CNJ: ALIENAÇÃO FIDUCIÁRIA DE IMÓVEL – A REVIRAVOLTA
Por Daniel Ostronoff e Samuel Dimbarre
No último dia 27 de novembro de 2024, o Conselho Nacional de Justiça (“CNJ”) suspendeu os efeitos do Provimento 172/2024, que, desde junho, havia imposto a obrigatoriedade de escritura pública para a constituição de alienação fiduciária de imóveis fora do âmbito de operações realizadas por entidades do Sistema Financeiro Imobiliário (“SFI”), Sistema Financeiro de Habitação (“SFH”), Cooperativas de Crédito ou Administradoras de Consórcio de Imóveis.
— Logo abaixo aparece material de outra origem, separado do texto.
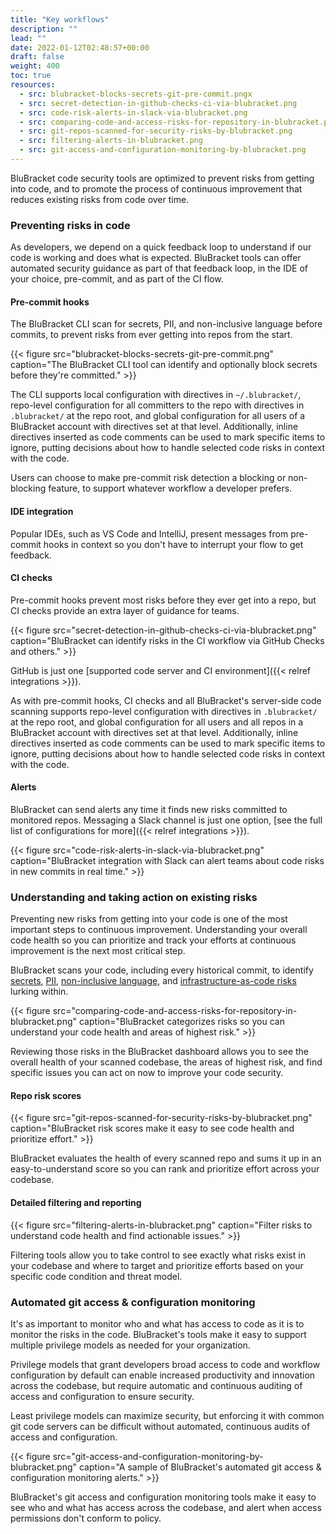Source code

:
 ```yaml
---
title: "Key workflows"
description: ""
lead: ""
date: 2022-01-12T02:48:57+00:00
draft: false
weight: 400
toc: true
resources:
  - src: blubracket-blocks-secrets-git-pre-commit.pngx
  - src: secret-detection-in-github-checks-ci-via-blubracket.png
  - src: code-risk-alerts-in-slack-via-blubracket.png
  - src: comparing-code-and-access-risks-for-repository-in-blubracket.png
  - src: git-repos-scanned-for-security-risks-by-blubracket.png
  - src: filtering-alerts-in-blubracket.png
  - src: git-access-and-configuration-monitoring-by-blubracket.png
---
```


BluBracket code security tools are optimized to prevent risks from getting into code, and to promote the process of continuous improvement that reduces existing risks from code over time.

### Preventing risks in code

As developers, we depend on a quick feedback loop to understand if our code is working and does what is expected. BluBracket tools can offer automated security guidance as part of that feedback loop, in the IDE of your choice, pre-commit, and as part of the CI flow.

#### Pre-commit hooks

The BluBracket CLI scan for secrets, PII, and non-inclusive language before commits, to prevent risks from ever getting into repos from the start.

{{< figure src="blubracket-blocks-secrets-git-pre-commit.png" caption="The BluBracket CLI tool can identify and optionally block secrets before they're committed." >}}

The CLI supports local configuration with directives in `~/.blubracket/`, repo-level configuration for all committers to the repo with directives in `.blubracket/` at the repo root, and global configuration for all users of a BluBracket account with directives set at that level. Additionally, inline directives inserted as code comments can be used to mark specific items to ignore, putting decisions about how to handle selected code risks in context with the code.

Users can choose to make pre-commit risk detection a blocking or non-blocking feature, to support whatever workflow a developer prefers.

#### IDE integration

Popular IDEs, such as VS Code and IntelliJ, present messages from pre-commit hooks in context so you don't have to interrupt your flow to get feedback.

#### CI checks

Pre-commit hooks prevent most risks before they ever get into a repo, but CI checks provide an extra layer of guidance for teams.

{{< figure src="secret-detection-in-github-checks-ci-via-blubracket.png" caption="BluBracket can identify risks in the CI workflow via GitHub Checks and others." >}}

GitHub is just one [supported code server and CI environment]({{< relref integrations >}}).

As with pre-commit hooks, CI checks and all BluBracket's server-side code scanning supports repo-level configuration with directives in `.blubracket/` at the repo root, and global configuration for all users and all repos in a BluBracket account with directives set at that level. Additionally, inline directives inserted as code comments can be used to mark specific items to ignore, putting decisions about how to handle selected code risks in context with the code.

#### Alerts

BluBracket can send alerts any time it finds new risks committed to monitored repos. Messaging a Slack channel is just one option, [see the full list of configurations for more]({{< relref integrations >}}).

{{< figure src="code-risk-alerts-in-slack-via-blubracket.png" caption="BluBracket integration with Slack can alert teams about code risks in new commits in real time." >}}

### Understanding and taking action on existing risks

Preventing new risks from getting into your code is one of the most important steps to continuous improvement. Understanding your overall code health so you can prioritize and track your efforts at continuous improvement is the next most critical step.

BluBracket scans your code, including every historical commit, to identify [secrets](/intro/use-cases/#secrets), [PII](/intro/use-cases/#pii), [non-inclusive language](/intro/use-cases/#inclusive-language), and [infrastructure-as-code risks](/intro/use-cases/#iac) lurking within.

{{< figure src="comparing-code-and-access-risks-for-repository-in-blubracket.png" caption="BluBracket categorizes risks so you can understand your code health and areas of highest risk." >}}

Reviewing those risks in the BluBracket dashboard allows you to see the overall health of your scanned codebase, the areas of highest risk, and find specific issues you can act on now to improve your code security.

#### Repo risk scores

{{< figure src="git-repos-scanned-for-security-risks-by-blubracket.png" caption="BluBracket risk scores make it easy to see code health and prioritize effort." >}}

BluBracket evaluates the health of every scanned repo and sums it up in an easy-to-understand score so you can rank and prioritize effort across your codebase.

#### Detailed filtering and reporting

{{< figure src="filtering-alerts-in-blubracket.png" caption="Filter risks to understand code health and find actionable issues." >}}

Filtering tools allow you to take control to see exactly what risks exist in your codebase and where to target and prioritize efforts based on your specific code condition and threat model.

### Automated git access & configuration monitoring

It's as important to monitor who and what has access to code as it is to monitor the risks in the code. BluBracket's tools make it easy to support multiple privilege models as needed for your organization.

Privilege models that grant developers broad access to code and workflow configuration by default can enable increased productivity and innovation across the codebase, but require automatic and continuous auditing of access and configuration to ensure security.

Least privilege models can maximize security, but enforcing it with common git code servers can be difficult without automated, continuous audits of access and configuration.

{{< figure src="git-access-and-configuration-monitoring-by-blubracket.png" caption="A sample of BluBracket's automated git access & configuration monitoring alerts." >}}

BluBracket's git access and configuration monitoring tools make it easy to see who and what has access across the codebase, and alert when access permissions don't conform to policy.
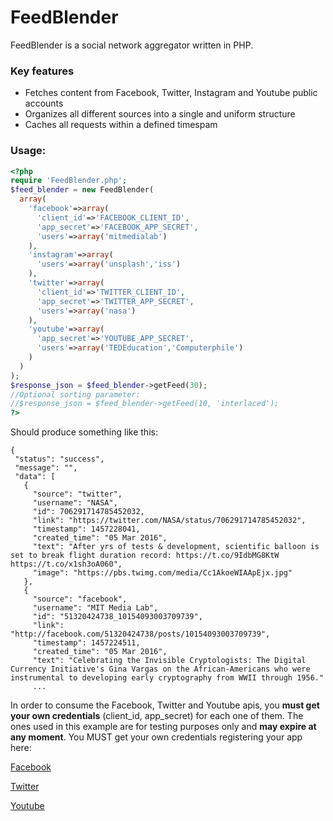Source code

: # FeedBlender

FeedBlender is a social network aggregator written in PHP.

### Key features

- Fetches content from Facebook, Twitter, Instagram and Youtube public accounts
- Organizes all different sources into a single and uniform structure
- Caches all requests within a defined timespam


### Usage:

```php
<?php
require 'FeedBlender.php';
$feed_blender = new FeedBlender(
  array(
    'facebook'=>array(
      'client_id'=>'FACEBOOK_CLIENT_ID',
      'app_secret'=>'FACEBOOK_APP_SECRET',
      'users'=>array('mitmedialab')
    ),
    'instagram'=>array(
      'users'=>array('unsplash','iss')
    ),
    'twitter'=>array(
      'client_id'=>'TWITTER_CLIENT_ID',
      'app_secret'=>'TWITTER_APP_SECRET',
      'users'=>array('nasa')
    ),
    'youtube'=>array(
      'app_secret'=>'YOUTUBE_APP_SECRET',
      'users'=>array('TEDEducation','Computerphile')
    )
  )
);
$response_json = $feed_blender->getFeed(30);
//Optional sorting parameter:
//$response_json = $feed_blender->getFeed(10, 'interlaced');
?>
```


Should produce something like this:
 ```
{
  "status": "success",
  "message": "",
  "data": [
    {
      "source": "twitter",
      "username": "NASA",
      "id": 706291714785452032,
      "link": "https://twitter.com/NASA/status/706291714785452032",
      "timestamp": 1457228041,
      "created_time": "05 Mar 2016",
      "text": "After yrs of tests & development, scientific balloon is set to break flight duration record: https://t.co/9IdbMG8KtW https://t.co/x1sh3oA060",
      "image": "https://pbs.twimg.com/media/Cc1AkoeWIAApEjx.jpg"
    },
    {
      "source": "facebook",
      "username": "MIT Media Lab",
      "id": "51320424738_10154093003709739",
      "link": "http://facebook.com/51320424738/posts/10154093003709739",
      "timestamp": 1457224511,
      "created_time": "05 Mar 2016",
      "text": "Celebrating the Invisible Cryptologists: The Digital Currency Initiative's Gina Vargas on the African-Americans who were instrumental to developing early cryptography from WWII through 1956."
      ...       
```

In order to consume the Facebook, Twitter and Youtube apis, you **must get your own credentials** (client_id, app_secret) for each one of them.
The ones used in this example are for testing purposes only and **may expire at any moment**. You MUST get your own credentials registering your app here:

[Facebook](https://developers.facebook.com/quickstarts/?platform=web)

[Twitter](https://apps.twitter.com)

[Youtube](https://console.developers.google.com)
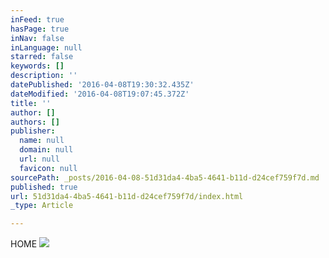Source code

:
 ```yaml
---
inFeed: true
hasPage: true
inNav: false
inLanguage: null
starred: false
keywords: []
description: ''
datePublished: '2016-04-08T19:30:32.435Z'
dateModified: '2016-04-08T19:07:45.372Z'
title: ''
author: []
authors: []
publisher:
  name: null
  domain: null
  url: null
  favicon: null
sourcePath: _posts/2016-04-08-51d31da4-4ba5-4641-b11d-d24cef759f7d.md
published: true
url: 51d31da4-4ba5-4641-b11d-d24cef759f7d/index.html
_type: Article

---
```

HOME
![](https://the-grid-user-content.s3-us-west-2.amazonaws.com/e477b0b2-6a3f-4152-8027-872093dd0cbc.png)
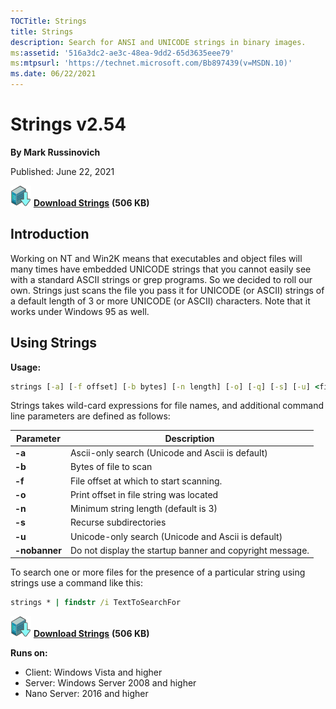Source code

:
 ```yaml
--- 
TOCTitle: Strings
title: Strings
description: Search for ANSI and UNICODE strings in binary images.
ms:assetid: '516a3dc2-ae3c-48ea-9dd2-65d3635eee79'
ms:mtpsurl: 'https://technet.microsoft.com/Bb897439(v=MSDN.10)'
ms.date: 06/22/2021
---
```


# Strings v2.54

**By Mark Russinovich**

Published: June 22, 2021

[![Download](media/shared/Download_sm.png)](https://download.sysinternals.com/files/Strings.zip) [**Download Strings**](https://download.sysinternals.com/files/Strings.zip) **(506 KB)**

## Introduction

Working on NT and Win2K means that executables and object files will
many times have embedded UNICODE strings that you cannot easily see with
a standard ASCII strings or grep programs. So we decided to roll our
own. Strings just scans the file you pass it for UNICODE (or ASCII)
strings of a default length of 3 or more UNICODE (or ASCII) characters.
Note that it works under Windows 95 as well.

## Using Strings

**Usage:**

```cmd
strings [-a] [-f offset] [-b bytes] [-n length] [-o] [-q] [-s] [-u] <file or directory>
```

Strings takes wild-card expressions for file names, and additional
command line parameters are defined as follows:

|Parameter  |Description  |
|---------|---------|
|  **-a**  | Ascii-only search (Unicode and Ascii is default) |
|  **-b**  | Bytes of file to scan |
|  **-f**  | File offset at which to start scanning. |
|  **-o**  | Print offset in file string was located |
|  **-n**  | Minimum string length (default is 3) |
|  **-s**  | Recurse subdirectories |
|  **-u**  | Unicode-only search (Unicode and Ascii is default) |
|  **-nobanner**  | Do not display the startup banner and copyright message. |

To search one or more files for the presence of a particular string
using strings use a command like this:

```cmd
strings * | findstr /i TextToSearchFor
```

[![Download](media/shared/Download_sm.png)](https://download.sysinternals.com/files/Strings.zip) [**Download Strings**](https://download.sysinternals.com/files/Strings.zip) **(506 KB)**

**Runs on:**

- Client: Windows Vista and higher
- Server: Windows Server 2008 and higher
- Nano Server: 2016 and higher
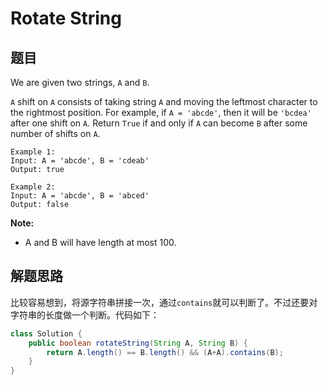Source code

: # Rotate String

## 题目

We are given two strings, `A` and `B`.

`A` shift on `A` consists of taking string `A` and moving the leftmost character to the rightmost position. For example, if `A = 'abcde'`, then it will be `'bcdea'` after one shift on `A`. Return `True` if and only if `A` can become `B` after some number of shifts on `A`.

```
Example 1:
Input: A = 'abcde', B = 'cdeab'
Output: true

Example 2:
Input: A = 'abcde', B = 'abced'
Output: false
```

**Note:**

* A and B will have length at most 100.


## 解题思路

比较容易想到，将源字符串拼接一次，通过`contains`就可以判断了。不过还要对字符串的长度做一个判断。代码如下：

```java
class Solution {
    public boolean rotateString(String A, String B) {
        return A.length() == B.length() && (A+A).contains(B);
    }
}
```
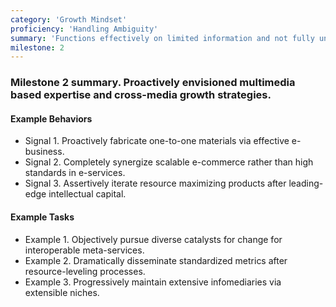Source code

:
 ```yaml
---
category: 'Growth Mindset'
proficiency: 'Handling Ambiguity'
summary: 'Functions effectively on limited information and not fully understanding the whole picture. Finds a way forward when there aren't clear next steps and works through open ended questions while maintaining a constructive attitude in times of stress. Can participate in creation of solid design with vague requirements. Can change strategies quickly when initial approach doesn’t work.'
milestone: 2
---                   
```


### Milestone 2 summary. Proactively envisioned multimedia based expertise and cross-media growth strategies.

#### Example Behaviors
+ Signal 1. Proactively fabricate one-to-one materials via effective e-business.
+ Signal 2. Completely synergize scalable e-commerce rather than high standards in e-services. 
+ Signal 3. Assertively iterate resource maximizing products after leading-edge intellectual capital.

#### Example Tasks
+ Example 1. Objectively pursue diverse catalysts for change for interoperable meta-services.
+ Example 2. Dramatically disseminate standardized metrics after resource-leveling processes.
+ Example 3. Progressively maintain extensive infomediaries via extensible niches.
Essa decisão, que reverteu temporariamente uma decisão anterior controversa, proferida pelo próprio CNJ em junho de 2024, trouxe certo alívio ao mercado imobiliário, mas reforçou a necessidade de previsibilidade regulatória. Neste artigo, analisaremos os detalhes do caso, os impactos econômicos e jurídicos envolvidos e as possíveis implicações futuras.
ENTENDA O CASO
Em 5 de junho de 2024, o CNJ, ao julgar o Pedido de Providências nº 0008242-69.2023.2.00.0000, determinou que a lavratura de escritura pública, para a constituição de alienação fiduciária de imóveis, seria obrigatória em operações fora do SFI, SFH, Cooperativas de Crédito e Consórcios. Essa decisão, justificada pela busca de maior transparência e segurança jurídica, foi amplamente criticada por gerar custos adicionais e entraves burocráticos, especialmente em operações realizadas no mercado financeiro e de capitais, como as garantidas por Certificados de Recebíveis Imobiliários (“CRI”).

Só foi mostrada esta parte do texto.